Add to this that the importers Garlands now thread (½” x 20 UNF) and proof all their Weatherby and Savage rifles regardless of calibre. So that’s two less things to pay for. Plus the BTVS offers a 21” barrel as standard, which is a good length and one you can leave alone for all the difference it will make.
I’m a sucker for thumbhole stocks and I’m not sure if the BTVS’s is bought-in or made in-house, probably the former. But whatever, it’s a nice piece of work with a decent length of pull at 13.75”, a rubber butt pad and a ventilated, semi-beavertail forend that free floats the barrel. The actual thumbhole channel is generous with a large scalloped out section on the right, which allows the hand to sit directly behind the pistol grip, which gives a comfortable position. Combine this with a high comb and roll-over cheek piece, and you have what I consider a near perfect head position and firing platform.
Hey Good Looking?
With twin QD sling studs up front and one at the rear, plus all the metalwork in stainless including the magazine and 1” dovetail bases fitted as standard, you have a very nice looking and practical package.
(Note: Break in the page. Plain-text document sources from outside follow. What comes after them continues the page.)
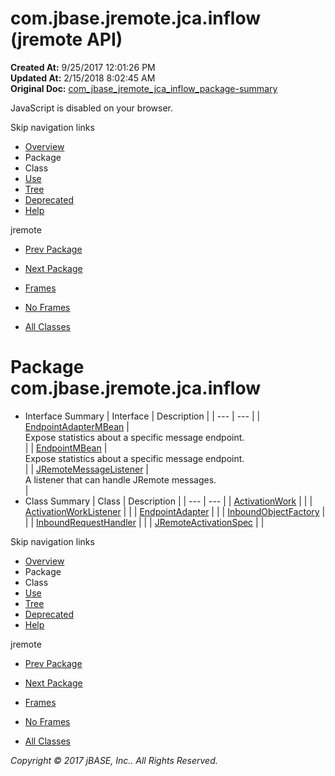 # com.jbase.jremote.jca.inflow (jremote   API)

**Created At:** 9/25/2017 12:01:26 PM  
**Updated At:** 2/15/2018 8:02:45 AM  
**Original Doc:** [com_jbase_jremote_jca_inflow_package-summary](https://docs.jbase.com/39262-inflow/com_jbase_jremote_jca_inflow_package-summary)  

<!--<br>    try {<br>        if (location.href.indexOf('is-external=true') == -1) {<br>            parent.document.title="com.jbase.jremote.jca.inflow (jremote   API)";<br>        }<br>    }<br>    catch(err) {<br>    }<br>//-->
JavaScript is disabled on your browser.

Skip navigation links

- [Overview](../../../../../overview-summary.html)
- Package
- Class
- [Use](/39262-inflow/com_jbase_jremote_jca_inflow_package-use)
- [Tree](/39262-inflow/com_jbase_jremote_jca_inflow_package-tree)
- [Deprecated](../../../../../deprecated-list.html)
- [Help](../../../../../help-doc.html)


jremote <br>

- [Prev Package](/39259-cci/com_jbase_jremote_jca_cci_package-summary)
- [Next Package](/39264-protocol/com_jbase_jremote_jca_inflow_protocol_package-summary)


- [Frames](../../../../../index.html?com/jbase/jremote/jca/inflow//39262-inflow/com_jbase_jremote_jca_inflow_package-summary)
- [No Frames](/39262-inflow/com_jbase_jremote_jca_inflow_package-summary)


- [All Classes](../../../../../allclasses-noframe.html)


<!--<br>  allClassesLink = document.getElementById("allclasses\_navbar\_top");<br>  if(window==top) {<br>    allClassesLink.style.display = "block";<br>  }<br>  else {<br>    allClassesLink.style.display = "none";<br>  }<br>  //-->

# Package com.jbase.jremote.jca.inflow

- Interface Summary | Interface | Description |
| --- | --- |
| [EndpointAdapterMBean](/39262-inflow/com_jbase_jremote_jca_inflow_EndpointAdapterMBean "interface in com.jbase.jremote.jca.inflow") | <br>Expose statistics about a specific message endpoint.<br> |
| [EndpointMBean](/39262-inflow/com_jbase_jremote_jca_inflow_EndpointMBean "interface in com.jbase.jremote.jca.inflow") | <br>Expose statistics about a specific message endpoint.<br> |
| [JRemoteMessageListener](/39262-inflow/com_jbase_jremote_jca_inflow_JRemoteMessageListener "interface in com.jbase.jremote.jca.inflow") | <br>A listener that can handle JRemote messages.<br> |
- Class Summary | Class | Description |
| --- | --- |
| [ActivationWork](/39262-inflow/com_jbase_jremote_jca_inflow_ActivationWork "class in com.jbase.jremote.jca.inflow") |   |
| [ActivationWorkListener](/39262-inflow/com_jbase_jremote_jca_inflow_ActivationWorkListener "class in com.jbase.jremote.jca.inflow") |   |
| [EndpointAdapter](/39262-inflow/com_jbase_jremote_jca_inflow_EndpointAdapter "class in com.jbase.jremote.jca.inflow") |   |
| [InboundObjectFactory](/39262-inflow/com_jbase_jremote_jca_inflow_InboundObjectFactory "class in com.jbase.jremote.jca.inflow") |   |
| [InboundRequestHandler](/39262-inflow/com_jbase_jremote_jca_inflow_InboundRequestHandler "class in com.jbase.jremote.jca.inflow") |   |
| [JRemoteActivationSpec](/39262-inflow/com_jbase_jremote_jca_inflow_JRemoteActivationSpec "class in com.jbase.jremote.jca.inflow") |   |

Skip navigation links

- [Overview](../../../../../overview-summary.html)
- Package
- Class
- [Use](/39262-inflow/com_jbase_jremote_jca_inflow_package-use)
- [Tree](/39262-inflow/com_jbase_jremote_jca_inflow_package-tree)
- [Deprecated](../../../../../deprecated-list.html)
- [Help](../../../../../help-doc.html)


jremote <br>

- [Prev Package](/39259-cci/com_jbase_jremote_jca_cci_package-summary)
- [Next Package](/39264-protocol/com_jbase_jremote_jca_inflow_protocol_package-summary)


- [Frames](../../../../../index.html?com/jbase/jremote/jca/inflow//39262-inflow/com_jbase_jremote_jca_inflow_package-summary)
- [No Frames](/39262-inflow/com_jbase_jremote_jca_inflow_package-summary)


- [All Classes](../../../../../allclasses-noframe.html)


<!--<br>  allClassesLink = document.getElementById("allclasses\_navbar\_bottom");<br>  if(window==top) {<br>    allClassesLink.style.display = "block";<br>  }<br>  else {<br>    allClassesLink.style.display = "none";<br>  }<br>  //-->

*Copyright © 2017 jBASE, Inc.. All Rights Reserved.*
Apart from making the gun handle and doubtless shoot better, the addition of the thumbhole stock takes the eye away from the rather basic looking tubular receiver and scrawny bolt. Rack the BTVS next to my Ruger All-Weather and no ones going to say that the Savage looks clunky… In this configuration I now like what I see and would certainly consider this rifle if shopping for my first 17HMR.
However, it was not until over a year later that I finally managed to get my hands on a BTVS. Speaking to Jamie Garland (Garlands Ltd) indicated that as ever the US and world market got the priority of this new model, and those numbers that did come in to the UK went out the door fast too. Obviously it was more than just me who liked what they saw…
My example came with an SAK rimfire/airgun moderator, possibly one of the best and cheapest 17HMR cans available today and a Tasco 6-24 x 42 IR/AO varmint-type scope with Mil-Dot reticule. Ammo went to Hornady 17HMR in both 17 (V-MAX) and 20-grain (JHP) loadings and some Remington 17-grain ballistic tip too. I have to say that I was not expecting any dramas and I was correct, as we shall see the BTVS can nail those 100 yard groups as good as my Ruger…
Plain and Basic
The action is quite basic with a plain tubular receiver and simple bolt mechanism. However the lever is long enough to give easy operation with very little disturbance of the firing position when cycling the bolt. The lift angle is low enough to cope with most heights of scope mounting.
The safety is a push/pull lever located on the rear right of the action. Smooth to operate it pushed forward to FIRE (red dot exposed) and reverses for SAFE. Sensibly, when on safe, the action can still be cycled. It is perhaps a bit far forward and whether using your trigger finger or thumb you do have to break your firing grip to use it.
The Accu Trigger is excellent and offers a really decent pull from the box. Savage says it can be adjusted from 1.5-6 lbs and it also can’t be made unsafe either, which is comforting. My example broke at around 2 lbs, which is a good weight for a hunting rifle, certainly with a calibre that offers such high accuracy potential as 17HMR does.
The trigger lever looks a bit odd as it has a Glock-style safety blade inset, which must be taken up first to complete the pull. There’s no real effort involved in this first step, which then goes into the actual break, which is crisp and short. If for any reason the side of the lever gets accidentally moved, as might happen if it were snagged by a branch or careless finger, then the whole mechanism goes into a failsafe mode and locks up and can’t fire. To reset it just cycle the action and you’re ready to go again.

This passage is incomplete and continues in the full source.